What are the problems we see that are associated with connective tissue laxity:

Over our time treating patients we have found that CTL leads to the following problems:

A collapse of arch in the feet as the stretchable ligaments of the foot can’t maintain the arch.  At the same time, the tendon from the Tibialis anterior is also able to stretch too far and can’t support the arch.

The mechanism for toe-ing off when walking is compromised by flat feet.  This leads to joint injury in the 1st toe and may lead to bunion development.

The ankle joint is compressed leading to joint pain.

The ankles are also unstable as a result of the ankle ligaments being too lax.  This increases the occurrences of sprained ankles and further joint damage.

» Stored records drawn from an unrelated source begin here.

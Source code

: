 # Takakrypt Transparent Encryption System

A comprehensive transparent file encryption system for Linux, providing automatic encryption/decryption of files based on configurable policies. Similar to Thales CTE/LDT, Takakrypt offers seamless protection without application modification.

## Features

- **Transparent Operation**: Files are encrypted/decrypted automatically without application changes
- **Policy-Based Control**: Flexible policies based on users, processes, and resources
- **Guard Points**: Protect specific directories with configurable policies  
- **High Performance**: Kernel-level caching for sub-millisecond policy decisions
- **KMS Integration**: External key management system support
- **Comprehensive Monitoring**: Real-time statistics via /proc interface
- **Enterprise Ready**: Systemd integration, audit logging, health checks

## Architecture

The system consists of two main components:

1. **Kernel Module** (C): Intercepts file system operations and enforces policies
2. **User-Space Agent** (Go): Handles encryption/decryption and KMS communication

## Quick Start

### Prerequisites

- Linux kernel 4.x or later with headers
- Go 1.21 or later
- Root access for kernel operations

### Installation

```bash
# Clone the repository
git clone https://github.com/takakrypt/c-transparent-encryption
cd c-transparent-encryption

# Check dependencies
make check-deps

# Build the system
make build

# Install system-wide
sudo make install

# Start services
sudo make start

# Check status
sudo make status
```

The knees are liable to hyper-extend leading to cartilage compression at the front of the knee and compromised tracking of the kneecap.Knee hyperextension

The sacroiliac joints are normally held together by a band of really taught ligaments.  Someone with CTL will often present with a functional leg-length inequality because their SI joints have moved.

This leg-length inequality leads to trigger points in the medius and min Gluteal muscles.  This can cause associated leg pain that is misdiagnosed as ‘sciatica’ and treated as such.  This may also lead to the development of scoliosis in some people.

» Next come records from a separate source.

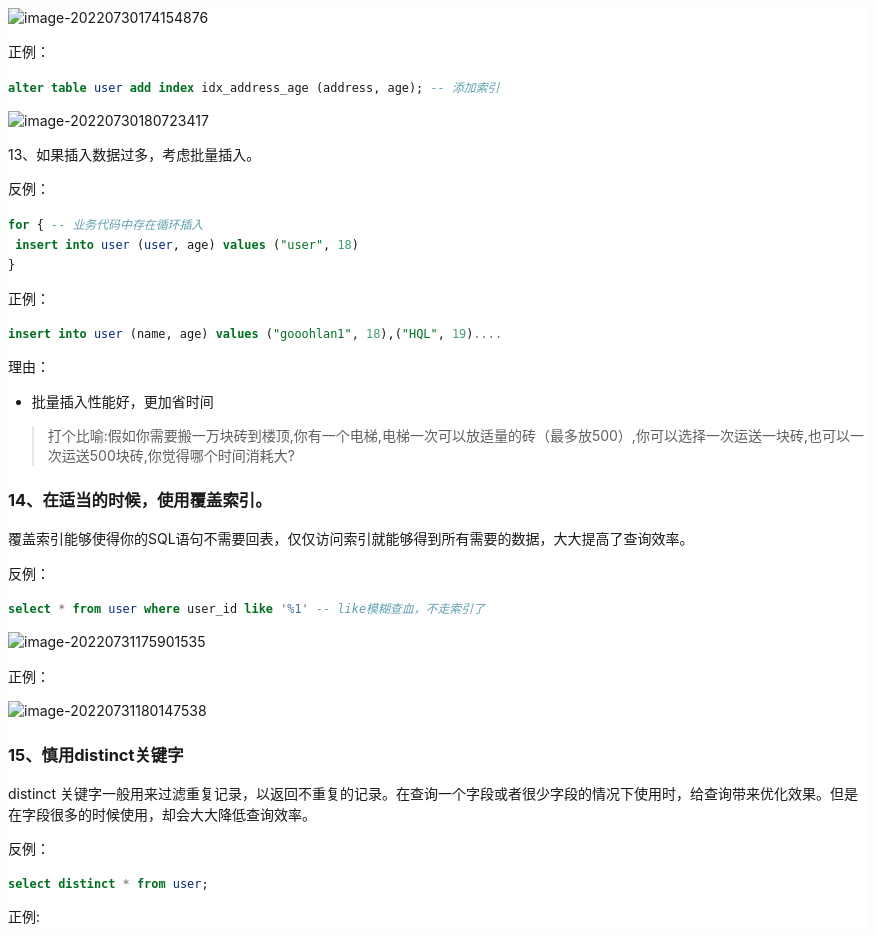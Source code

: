 ![image-20220730174154876](https://gooohlan.fishpi.cn/img/20220730174155.png)

正例：

```sql
alter table user add index idx_address_age (address, age); -- 添加索引
```

![image-20220730180723417](https://gooohlan.fishpi.cn/img/20220730180723.png)

13、如果插入数据过多，考虑批量插入。

反例：

```sql
for { -- 业务代码中存在循环插入
 insert into user (user, age) values ("user", 18)
}
```

正例：

```sql
insert into user (name, age) values ("gooohlan1", 18),("HQL", 19)....
```

理由：

- 批量插入性能好，更加省时间

> 打个比喻:假如你需要搬一万块砖到楼顶,你有一个电梯,电梯一次可以放适量的砖（最多放500）,你可以选择一次运送一块砖,也可以一次运送500块砖,你觉得哪个时间消耗大?

### 14、在适当的时候，使用覆盖索引。

覆盖索引能够使得你的SQL语句不需要回表，仅仅访问索引就能够得到所有需要的数据，大大提高了查询效率。

反例：

```sql
select * from user where user_id like '%1' -- like模糊查血，不走索引了
```

![image-20220731175901535](https://gooohlan.fishpi.cn/img/20220731175901.png)

正例：

![image-20220731180147538](https://gooohlan.fishpi.cn/img/20220731180147.png)

### 15、慎用distinct关键字

distinct 关键字一般用来过滤重复记录，以返回不重复的记录。在查询一个字段或者很少字段的情况下使用时，给查询带来优化效果。但是在字段很多的时候使用，却会大大降低查询效率。

反例：

```sql
select distinct * from user;
```

正例:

http://c1healthcentre.co.uk/idiopathic-adolescent-scoliosis-or-scoliosis-for-no-reason-in-your-kids/

Leg-length inequality also means the unstable low-lumbar spine sits on an uneven base.  This leads to low-back pain and lumbar joint compression and then on to posterior facet syndrome.

The mid-thoracic joints will move in strange ways leading to joint injury.  This is particularly so if you have to spend time working in front of a computer and an anterior curve can then develop.

Your anterior head carriage may be worse than that of your peers because your ligaments allow greater movement.  This will lead to neck pain, shoulder and neck muscle trigger points and possibly neck generated headaches.

Your temporomandibular joint will move in unusual ways leading to injury and pain.

And all your joints will click which will annoy you and others and you will be one of those people who cracks their knuckles.

This is far from the full list of the possible impacts of connective tissue laxity.  However, I think you have to agree, it’s a pretty impressive list.